### Exercise requirements
Which lines in the data below contain the string "House"? Show each one.

*** Records shown ***

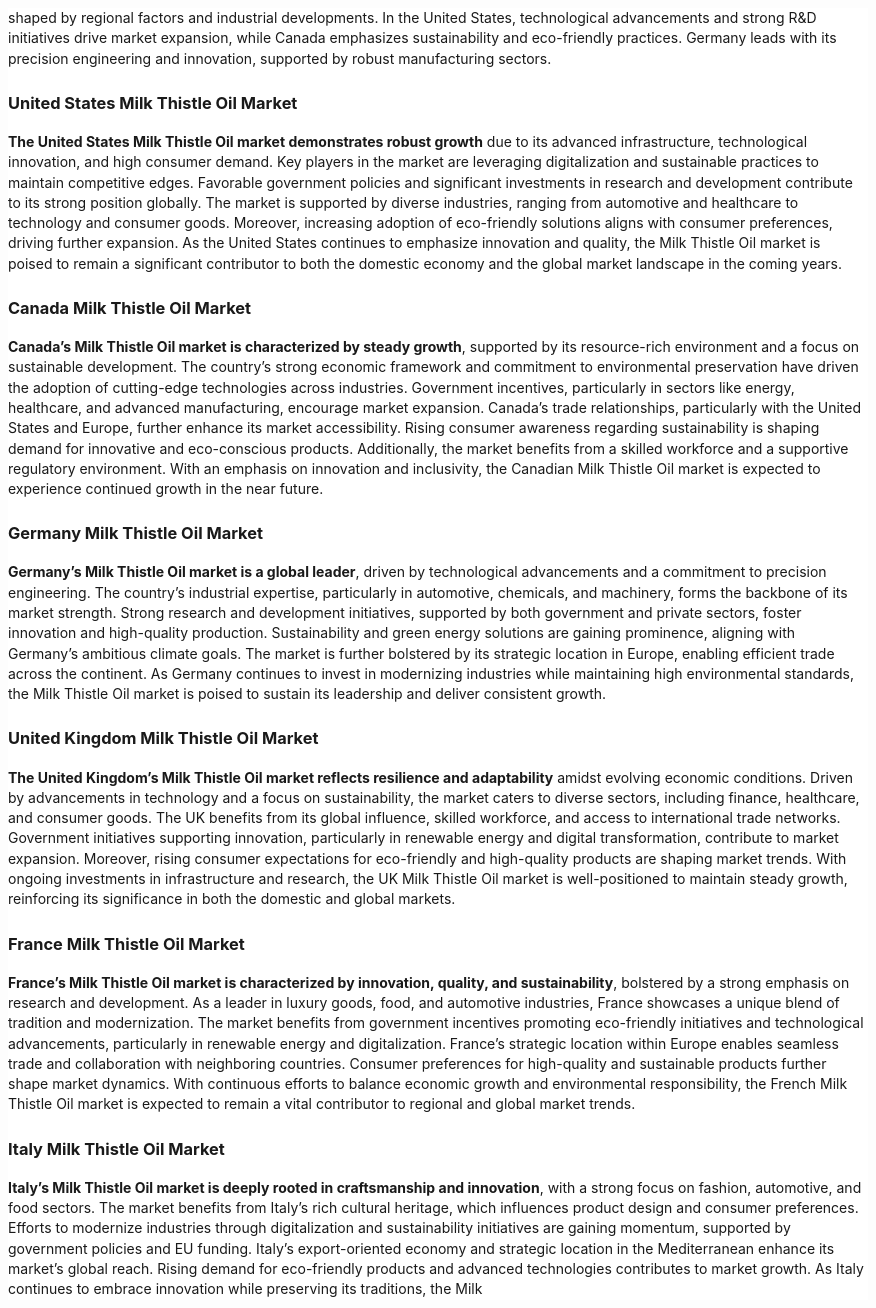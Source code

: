 shaped by regional factors and industrial developments. In the United States, technological advancements and strong R&amp;D initiatives drive market expansion, while Canada emphasizes sustainability and eco-friendly practices. Germany leads with its precision engineering and innovation, supported by robust manufacturing sectors.</span></em></p></blockquote><h3><strong>United States Milk Thistle Oil Market</strong></h3><p><strong>The United States Milk Thistle Oil market demonstrates robust growth</strong> due to its advanced infrastructure, technological innovation, and high consumer demand. Key players in the market are leveraging digitalization and sustainable practices to maintain competitive edges. Favorable government policies and significant investments in research and development contribute to its strong position globally. The market is supported by diverse industries, ranging from automotive and healthcare to technology and consumer goods. Moreover, increasing adoption of eco-friendly solutions aligns with consumer preferences, driving further expansion. As the United States continues to emphasize innovation and quality, the Milk Thistle Oil market is poised to remain a significant contributor to both the domestic economy and the global market landscape in the coming years.</p><h3><strong>Canada Milk Thistle Oil Market</strong></h3><p><strong>Canada&rsquo;s Milk Thistle Oil market is characterized by steady growth</strong>, supported by its resource-rich environment and a focus on sustainable development. The country&rsquo;s strong economic framework and commitment to environmental preservation have driven the adoption of cutting-edge technologies across industries. Government incentives, particularly in sectors like energy, healthcare, and advanced manufacturing, encourage market expansion. Canada&rsquo;s trade relationships, particularly with the United States and Europe, further enhance its market accessibility. Rising consumer awareness regarding sustainability is shaping demand for innovative and eco-conscious products. Additionally, the market benefits from a skilled workforce and a supportive regulatory environment. With an emphasis on innovation and inclusivity, the Canadian Milk Thistle Oil market is expected to experience continued growth in the near future.</p><h3><strong>Germany Milk Thistle Oil Market</strong></h3><p><strong>Germany&rsquo;s Milk Thistle Oil market is a global leader</strong>, driven by technological advancements and a commitment to precision engineering. The country&rsquo;s industrial expertise, particularly in automotive, chemicals, and machinery, forms the backbone of its market strength. Strong research and development initiatives, supported by both government and private sectors, foster innovation and high-quality production. Sustainability and green energy solutions are gaining prominence, aligning with Germany&rsquo;s ambitious climate goals. The market is further bolstered by its strategic location in Europe, enabling efficient trade across the continent. As Germany continues to invest in modernizing industries while maintaining high environmental standards, the Milk Thistle Oil market is poised to sustain its leadership and deliver consistent growth.</p><h3><strong>United Kingdom Milk Thistle Oil Market</strong></h3><p><strong>The United Kingdom&rsquo;s Milk Thistle Oil market reflects resilience and adaptability</strong> amidst evolving economic conditions. Driven by advancements in technology and a focus on sustainability, the market caters to diverse sectors, including finance, healthcare, and consumer goods. The UK benefits from its global influence, skilled workforce, and access to international trade networks. Government initiatives supporting innovation, particularly in renewable energy and digital transformation, contribute to market expansion. Moreover, rising consumer expectations for eco-friendly and high-quality products are shaping market trends. With ongoing investments in infrastructure and research, the UK Milk Thistle Oil market is well-positioned to maintain steady growth, reinforcing its significance in both the domestic and global markets.</p><h3><strong>France Milk Thistle Oil Market</strong></h3><p><strong>France&rsquo;s Milk Thistle Oil market is characterized by innovation, quality, and sustainability</strong>, bolstered by a strong emphasis on research and development. As a leader in luxury goods, food, and automotive industries, France showcases a unique blend of tradition and modernization. The market benefits from government incentives promoting eco-friendly initiatives and technological advancements, particularly in renewable energy and digitalization. France&rsquo;s strategic location within Europe enables seamless trade and collaboration with neighboring countries. Consumer preferences for high-quality and sustainable products further shape market dynamics. With continuous efforts to balance economic growth and environmental responsibility, the French Milk Thistle Oil market is expected to remain a vital contributor to regional and global market trends.</p><h3><strong>Italy Milk Thistle Oil Market</strong></h3><p><strong>Italy&rsquo;s Milk Thistle Oil market is deeply rooted in craftsmanship and innovation</strong>, with a strong focus on fashion, automotive, and food sectors. The market benefits from Italy&rsquo;s rich cultural heritage, which influences product design and consumer preferences. Efforts to modernize industries through digitalization and sustainability initiatives are gaining momentum, supported by government policies and EU funding. Italy&rsquo;s export-oriented economy and strategic location in the Mediterranean enhance its market&rsquo;s global reach. Rising demand for eco-friendly products and advanced technologies contributes to market growth. As Italy continues to embrace innovation while preserving its traditions, the Milk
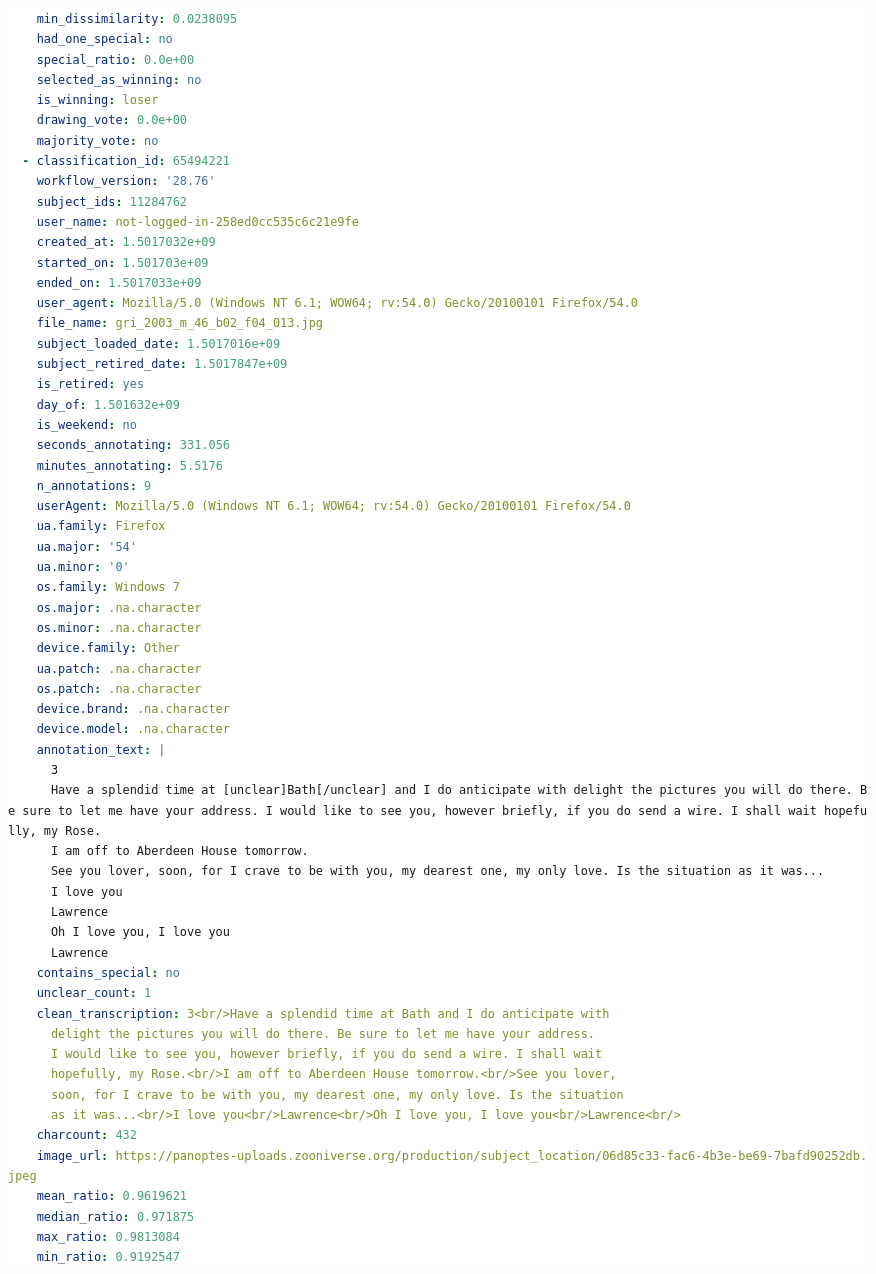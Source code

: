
 ```yaml
    min_dissimilarity: 0.0238095
    had_one_special: no
    special_ratio: 0.0e+00
    selected_as_winning: no
    is_winning: loser
    drawing_vote: 0.0e+00
    majority_vote: no
  - classification_id: 65494221
    workflow_version: '28.76'
    subject_ids: 11284762
    user_name: not-logged-in-258ed0cc535c6c21e9fe
    created_at: 1.5017032e+09
    started_on: 1.501703e+09
    ended_on: 1.5017033e+09
    user_agent: Mozilla/5.0 (Windows NT 6.1; WOW64; rv:54.0) Gecko/20100101 Firefox/54.0
    file_name: gri_2003_m_46_b02_f04_013.jpg
    subject_loaded_date: 1.5017016e+09
    subject_retired_date: 1.5017847e+09
    is_retired: yes
    day_of: 1.501632e+09
    is_weekend: no
    seconds_annotating: 331.056
    minutes_annotating: 5.5176
    n_annotations: 9
    userAgent: Mozilla/5.0 (Windows NT 6.1; WOW64; rv:54.0) Gecko/20100101 Firefox/54.0
    ua.family: Firefox
    ua.major: '54'
    ua.minor: '0'
    os.family: Windows 7
    os.major: .na.character
    os.minor: .na.character
    device.family: Other
    ua.patch: .na.character
    os.patch: .na.character
    device.brand: .na.character
    device.model: .na.character
    annotation_text: |
      3
      Have a splendid time at [unclear]Bath[/unclear] and I do anticipate with delight the pictures you will do there. Be sure to let me have your address. I would like to see you, however briefly, if you do send a wire. I shall wait hopefully, my Rose.
      I am off to Aberdeen House tomorrow.
      See you lover, soon, for I crave to be with you, my dearest one, my only love. Is the situation as it was...
      I love you
      Lawrence
      Oh I love you, I love you
      Lawrence
    contains_special: no
    unclear_count: 1
    clean_transcription: 3<br/>Have a splendid time at Bath and I do anticipate with
      delight the pictures you will do there. Be sure to let me have your address.
      I would like to see you, however briefly, if you do send a wire. I shall wait
      hopefully, my Rose.<br/>I am off to Aberdeen House tomorrow.<br/>See you lover,
      soon, for I crave to be with you, my dearest one, my only love. Is the situation
      as it was...<br/>I love you<br/>Lawrence<br/>Oh I love you, I love you<br/>Lawrence<br/>
    charcount: 432
    image_url: https://panoptes-uploads.zooniverse.org/production/subject_location/06d85c33-fac6-4b3e-be69-7bafd90252db.jpeg
    mean_ratio: 0.9619621
    median_ratio: 0.971875
    max_ratio: 0.9813084
    min_ratio: 0.9192547
```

*** End of Records shown ***

### Solution to this task
      I am off to Aberdeen House tomorrow.
      hopefully, my Rose.<br/>I am off to Aberdeen House tomorrow.<br/>See you lover,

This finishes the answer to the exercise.